# [Work request]
Every entry below should be reproduced exactly; no picture is to be included.

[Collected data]
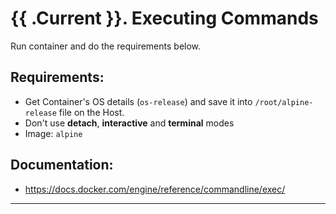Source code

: # {{ .Current }}. Executing Commands

Run container and do the requirements below.

## Requirements:
- Get Container's OS details (`os-release`) and save it into `/root/alpine-release` file on the Host.
- Don't use **detach**, **interactive** and **terminal** modes
- Image: `alpine`

## Documentation:
- https://docs.docker.com/engine/reference/commandline/exec/

---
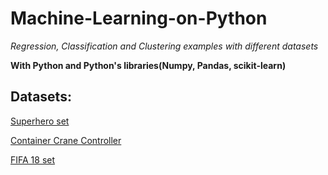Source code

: # Machine-Learning-on-Python
_Regression, Classification and Clustering examples with different datasets_

__With Python and Python's libraries(Numpy, Pandas, scikit-learn)__

## Datasets:
[Superhero set][1]

[Container Crane Controller][2]

[FIFA 18 set][3]

[1]: https://www.kaggle.com/claudiodavi/superhero-set/ "Superhero set"
[2]: https://archive.ics.uci.edu/ml/datasets/Container+Crane+Controller+Data+Set/ "Container Crane Controller"
[3]: https://www.kaggle.com/oliversinn/fifa-18-visualisation-clustering-ml/data/ "FIFA 18 set"
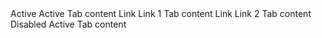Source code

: ﻿<BSCard CardType="CardType.Card">
    <BSTabWrapper>
        <BSCard CardType="CardType.Header">
            <BSNav IsTabs="true">
                <BSNavItem>
                    <TabLabel>Active</TabLabel>
                    <TabContent>Active Tab content</TabContent>
                </BSNavItem>
                <BSNavItem>
                    <TabLabel>Link</TabLabel>
                    <TabContent>Link 1 Tab content</TabContent>
                </BSNavItem>
                <BSNavItem>
                    <TabLabel>Link</TabLabel>
                    <TabContent>Link 2 Tab content</TabContent>
                </BSNavItem>
                <BSNavItem IsDisabled="true">
                    <TabLabel>Disabled</TabLabel>
                    <TabContent>Active Tab content</TabContent>
                </BSNavItem>
            </BSNav>
        </BSCard>
        <BSCard CardType="CardType.Body" PaddingTopAndBottom="Padding.ExtraLarge">
            <BSTabRender/>
        </BSCard>
    </BSTabWrapper>
</BSCard>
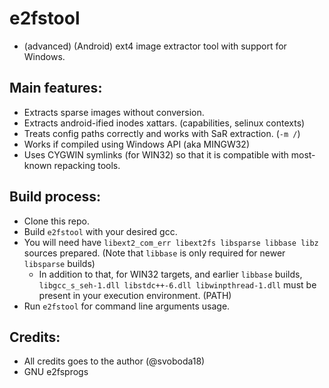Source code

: e2fstool
=================
- (advanced) (Android) ext4 image extractor tool with support for Windows.

## Main features:
- Extracts sparse images without conversion.
- Extracts android-ified inodes xattars. (capabilities, selinux contexts)
- Treats config paths correctly and works with SaR extraction. (`-m /`)
- Works if compiled using Windows API (aka MINGW32)
- Uses CYGWIN symlinks (for WIN32) so that it is compatible with most-known repacking tools.

## Build process:
* Clone this repo.
* Build `e2fstool` with your desired gcc.
* You will need have `libext2_com_err libext2fs libsparse libbase libz` sources prepared. (Note that `libbase` is only required for newer `libsparse` builds)
  - In addition to that, for WIN32 targets, and earlier `libbase` builds, `libgcc_s_seh-1.dll libstdc++-6.dll libwinpthread-1.dll` must be present in your execution environment. (PATH)
* Run `e2fstool` for command line arguments usage.

## Credits:
* All credits goes to the author (@svoboda18)
* GNU e2fsprogs
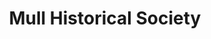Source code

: ---
title: "Mull Historical Society"
summary: "Singer, songwriter and multi-instrumentalist, Colin MacIntyre was born and bred on the Hebridean island of Mull. Confusingly, Mull Historical Society, has always been a pseudonym for MacIntyre, the solo artist, who arrived on the music scene in 2000."
image: "mull-historical-society.jpg"
---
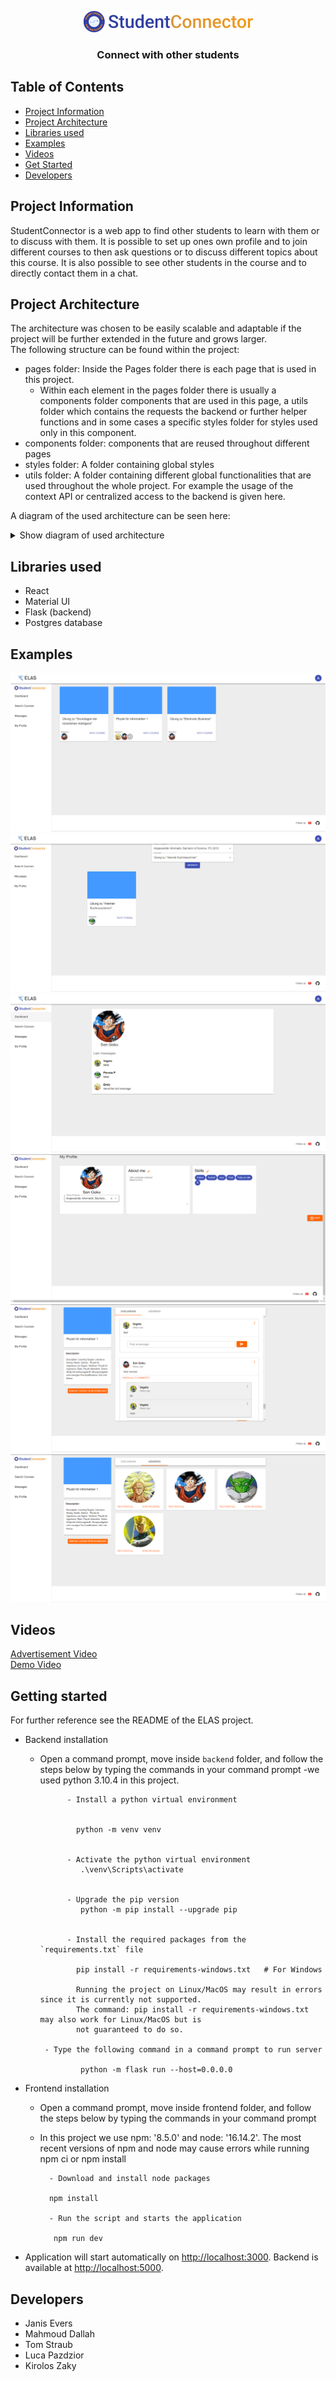 <p align="center">
<img height="34" src="components/Assets/StudentConnector.png" alt="StudentConnector Logo"> <br>
<h3 align="center">Connect with other students</h3>
</p>

## Table of Contents

* [Project Information](#project-information)
* [Project Architecture](#project-architecture)
* [Libraries used](#libraries-used)
* [Examples](#visualization)
* [Videos](#links)
* [Get Started](#get-started)
* [Developers](#developers)

## Project Information
StudentConnector is a web app to find other students to learn with them or to
discuss with them. It is possible to set up ones own profile and to join different courses
to then ask questions or to discuss different topics about this course. It is also possible
to see other students in the course and to directly contact them in a chat.

## Project Architecture
The architecture was chosen to be easily scalable and adaptable if 
the project will be further extended in the future and grows larger.<br>
The following structure can be found within the project:
- pages folder: Inside the Pages folder there is each page that is used in this
project.
  - Within each element in the pages folder there is usually a components folder
  components that are used in this page, a utils folder which contains the requests
  the backend or further helper functions and in some cases a specific styles folder
  for styles used only in this component.
- components folder: components that are reused throughout different pages
- styles folder: A folder containing global styles
- utils folder: A folder containing different global functionalities that are used
throughout the whole project. For example the usage of the context API or centralized
access to the backend is given here. <br>

A diagram of the used architecture can be seen here:
<details>
  <summary>Show diagram of used architecture</summary>
    <img src="components/Assets/architecture.png" alt="Architecture">
</details>

## Libraries used
- React
- Material UI
- Flask (backend)
- Postgres database

## Examples
<img src="components/Assets/dashboard.png" alt="Dashboard">
<img src="components/Assets/search.png" alt="Search courses">
<img src="components/Assets/chats.png" alt="Chats">
<img src="components/Assets/profile.png" alt="Profile">
<img src="components/Assets/discussion.png" alt="Discussion in a course">
<img src="components/Assets/member.png" alt="Member in a course">

## Videos
<a href="https://www.youtube.com/watch?v=Cj9fKYqKolI">Advertisement Video</a>
<br>
<a href="https://www.youtube.com/watch?v=ozi4evvgL7Y">Demo Video</a>
## Getting started
For further reference see the README of the ELAS project.
 - Backend installation
   - Open a command prompt, move inside `backend` folder, and follow the steps below by typing the commands in your
             command prompt
    -we used python 3.10.4 in this project.

               - Install a python virtual environment

                 
                 python -m venv venv
                 

               - Activate the python virtual environment
                  .\venv\Scripts\activate
                 

               - Upgrade the pip version
                  python -m pip install --upgrade pip
                 

               - Install the required packages from the `requirements.txt` file

                 pip install -r requirements-windows.txt   # For Windows
   
                 Running the project on Linux/MacOS may result in errors since it is currently not supported. 
                 The command: pip install -r requirements-windows.txt may also work for Linux/MacOS but is 
                 not guaranteed to do so.
   
          - Type the following command in a command prompt to run server

                  python -m flask run --host=0.0.0.0

 - Frontend installation
    - Open a command prompt, move inside frontend folder, and follow the steps below by typing the commands in your command prompt
    - In this project we use  npm: '8.5.0' and  node: '16.14.2'. The most recent versions of npm and node may cause errors while running npm ci or npm install
 
    
            - Download and install node packages
    
            npm install
    
            - Run the script and starts the application
    
             npm run dev

 - Application will start automatically on [http://localhost:3000](http://localhost:3000). Backend is available at [http://localhost:5000](http://localhost:5000).

## Developers
- Janis Evers
- Mahmoud Dallah
- Tom Straub
- Luca Pazdzior
- Kirolos Zaky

# [Exercise answer]
Source code

: # {{ .Current }}. Executing Commands

Run container and do the requirements below.

## Requirements:
- Get Container's OS details (`os-release`) and save it into `/root/alpine-release` file on the Host.
- Don't use **detach**, **interactive** and **terminal** modes
- Image: `alpine`

## Documentation:
- https://docs.docker.com/engine/reference/commandline/exec/

---
Source code

: # Machine-Learning-on-Python
_Regression, Classification and Clustering examples with different datasets_

__With Python and Python's libraries(Numpy, Pandas, scikit-learn)__

## Datasets:
[Superhero set][1]

[Container Crane Controller][2]

[FIFA 18 set][3]

[1]: https://www.kaggle.com/claudiodavi/superhero-set/ "Superhero set"
[2]: https://archive.ics.uci.edu/ml/datasets/Container+Crane+Controller+Data+Set/ "Container Crane Controller"
[3]: https://www.kaggle.com/oliversinn/fifa-18-visualisation-clustering-ml/data/ "FIFA 18 set"
Source code

: ﻿<BSCard CardType="CardType.Card">
    <BSTabWrapper>
        <BSCard CardType="CardType.Header">
            <BSNav IsTabs="true">
                <BSNavItem>
                    <TabLabel>Active</TabLabel>
                    <TabContent>Active Tab content</TabContent>
                </BSNavItem>
                <BSNavItem>
                    <TabLabel>Link</TabLabel>
                    <TabContent>Link 1 Tab content</TabContent>
                </BSNavItem>
                <BSNavItem>
                    <TabLabel>Link</TabLabel>
                    <TabContent>Link 2 Tab content</TabContent>
                </BSNavItem>
                <BSNavItem IsDisabled="true">
                    <TabLabel>Disabled</TabLabel>
                    <TabContent>Active Tab content</TabContent>
                </BSNavItem>
            </BSNav>
        </BSCard>
        <BSCard CardType="CardType.Body" PaddingTopAndBottom="Padding.ExtraLarge">
            <BSTabRender/>
        </BSCard>
    </BSTabWrapper>
</BSCard>
Source code

: e2fstool
=================
- (advanced) (Android) ext4 image extractor tool with support for Windows.

## Main features:
- Extracts sparse images without conversion.
- Extracts android-ified inodes xattars. (capabilities, selinux contexts)
- Treats config paths correctly and works with SaR extraction. (`-m /`)
- Works if compiled using Windows API (aka MINGW32)
- Uses CYGWIN symlinks (for WIN32) so that it is compatible with most-known repacking tools.

## Build process:
* Clone this repo.
* Build `e2fstool` with your desired gcc.
* You will need have `libext2_com_err libext2fs libsparse libbase libz` sources prepared. (Note that `libbase` is only required for newer `libsparse` builds)
  - In addition to that, for WIN32 targets, and earlier `libbase` builds, `libgcc_s_seh-1.dll libstdc++-6.dll libwinpthread-1.dll` must be present in your execution environment. (PATH)
* Run `e2fstool` for command line arguments usage.

## Credits:
* All credits goes to the author (@svoboda18)
* GNU e2fsprogs
Source code

: ---
title: "Mull Historical Society"
summary: "Singer, songwriter and multi-instrumentalist, Colin MacIntyre was born and bred on the Hebridean island of Mull. Confusingly, Mull Historical Society, has always been a pseudonym for MacIntyre, the solo artist, who arrived on the music scene in 2000."
image: "mull-historical-society.jpg"
---
 <p align="center">
<img height="34" src="components/Assets/StudentConnector.png" alt="StudentConnector Logo"> <br>
<h3 align="center">Connect with other students</h3>
</p>

## Table of Contents

* [Project Information](#project-information)
* [Project Architecture](#project-architecture)
* [Libraries used](#libraries-used)
* [Examples](#visualization)
* [Videos](#links)
* [Get Started](#get-started)
* [Developers](#developers)

## Project Information
StudentConnector is a web app to find other students to learn with them or to
discuss with them. It is possible to set up ones own profile and to join different courses
to then ask questions or to discuss different topics about this course. It is also possible
to see other students in the course and to directly contact them in a chat.

## Project Architecture
The architecture was chosen to be easily scalable and adaptable if 
the project will be further extended in the future and grows larger.<br>
The following structure can be found within the project:
- pages folder: Inside the Pages folder there is each page that is used in this
project.
  - Within each element in the pages folder there is usually a components folder
  components that are used in this page, a utils folder which contains the requests
  the backend or further helper functions and in some cases a specific styles folder
  for styles used only in this component.
- components folder: components that are reused throughout different pages
- styles folder: A folder containing global styles
- utils folder: A folder containing different global functionalities that are used
throughout the whole project. For example the usage of the context API or centralized
access to the backend is given here. <br>

A diagram of the used architecture can be seen here:
<details>
  <summary>Show diagram of used architecture</summary>
    <img src="components/Assets/architecture.png" alt="Architecture">
</details>

## Libraries used
- React
- Material UI
- Flask (backend)
- Postgres database

## Examples
<img src="components/Assets/dashboard.png" alt="Dashboard">
<img src="components/Assets/search.png" alt="Search courses">
<img src="components/Assets/chats.png" alt="Chats">
<img src="components/Assets/profile.png" alt="Profile">
<img src="components/Assets/discussion.png" alt="Discussion in a course">
<img src="components/Assets/member.png" alt="Member in a course">

## Videos
<a href="https://www.youtube.com/watch?v=Cj9fKYqKolI">Advertisement Video</a>
<br>
<a href="https://www.youtube.com/watch?v=ozi4evvgL7Y">Demo Video</a>
## Getting started
For further reference see the README of the ELAS project.
 - Backend installation
   - Open a command prompt, move inside `backend` folder, and follow the steps below by typing the commands in your
             command prompt
    -we used python 3.10.4 in this project.

               - Install a python virtual environment

                 
                 python -m venv venv
                 

               - Activate the python virtual environment
                  .\venv\Scripts\activate
                 

               - Upgrade the pip version
                  python -m pip install --upgrade pip
                 

               - Install the required packages from the `requirements.txt` file

                 pip install -r requirements-windows.txt   # For Windows
   
                 Running the project on Linux/MacOS may result in errors since it is currently not supported. 
                 The command: pip install -r requirements-windows.txt may also work for Linux/MacOS but is 
                 not guaranteed to do so.
   
          - Type the following command in a command prompt to run server

                  python -m flask run --host=0.0.0.0

 - Frontend installation
    - Open a command prompt, move inside frontend folder, and follow the steps below by typing the commands in your command prompt
    - In this project we use  npm: '8.5.0' and  node: '16.14.2'. The most recent versions of npm and node may cause errors while running npm ci or npm install
 
    
            - Download and install node packages
    
            npm install
    
            - Run the script and starts the application
    
             npm run dev

 - Application will start automatically on [http://localhost:3000](http://localhost:3000). Backend is available at [http://localhost:5000](http://localhost:5000).

## Developers
- Janis Evers
- Mahmoud Dallah
- Tom Straub
- Luca Pazdzior
- Kirolos Zaky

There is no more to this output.